*** Data in this exercise
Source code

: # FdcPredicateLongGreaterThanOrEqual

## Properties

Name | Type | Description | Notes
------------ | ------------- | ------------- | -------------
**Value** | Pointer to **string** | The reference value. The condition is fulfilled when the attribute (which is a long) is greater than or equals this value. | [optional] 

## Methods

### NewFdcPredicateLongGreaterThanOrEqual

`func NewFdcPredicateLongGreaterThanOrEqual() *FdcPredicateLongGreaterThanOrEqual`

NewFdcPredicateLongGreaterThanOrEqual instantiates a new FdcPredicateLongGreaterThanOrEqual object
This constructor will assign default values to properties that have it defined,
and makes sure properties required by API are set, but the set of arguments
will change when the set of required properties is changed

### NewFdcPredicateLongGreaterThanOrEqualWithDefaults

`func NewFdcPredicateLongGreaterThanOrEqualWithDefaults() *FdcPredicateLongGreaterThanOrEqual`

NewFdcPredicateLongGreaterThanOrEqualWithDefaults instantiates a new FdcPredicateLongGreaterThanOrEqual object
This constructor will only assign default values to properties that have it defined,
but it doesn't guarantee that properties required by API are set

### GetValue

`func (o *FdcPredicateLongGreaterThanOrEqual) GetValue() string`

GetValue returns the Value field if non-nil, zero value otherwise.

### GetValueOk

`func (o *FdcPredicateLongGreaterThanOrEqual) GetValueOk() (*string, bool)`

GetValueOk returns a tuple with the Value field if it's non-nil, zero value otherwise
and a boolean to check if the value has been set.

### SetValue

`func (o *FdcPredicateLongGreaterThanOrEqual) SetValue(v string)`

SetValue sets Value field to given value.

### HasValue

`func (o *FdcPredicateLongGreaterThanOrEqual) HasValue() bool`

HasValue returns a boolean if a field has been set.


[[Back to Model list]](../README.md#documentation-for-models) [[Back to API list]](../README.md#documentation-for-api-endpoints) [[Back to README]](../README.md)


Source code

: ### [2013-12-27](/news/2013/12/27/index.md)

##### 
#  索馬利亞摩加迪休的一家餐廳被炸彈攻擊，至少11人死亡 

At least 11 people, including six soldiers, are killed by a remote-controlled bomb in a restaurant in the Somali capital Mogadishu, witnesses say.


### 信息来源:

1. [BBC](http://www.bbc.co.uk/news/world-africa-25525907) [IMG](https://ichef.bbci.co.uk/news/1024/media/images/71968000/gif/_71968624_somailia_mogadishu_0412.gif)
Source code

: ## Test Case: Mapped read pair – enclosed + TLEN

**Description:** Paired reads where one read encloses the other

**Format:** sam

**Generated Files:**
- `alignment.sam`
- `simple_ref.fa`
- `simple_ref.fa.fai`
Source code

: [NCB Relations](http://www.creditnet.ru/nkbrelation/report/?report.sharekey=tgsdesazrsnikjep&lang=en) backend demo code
******
What this task involves → Among the lines above, return those that contain the string "assign".

Result of this exercise →
This constructor will assign default values to properties that have it defined,
This constructor will only assign default values to properties that have it defined,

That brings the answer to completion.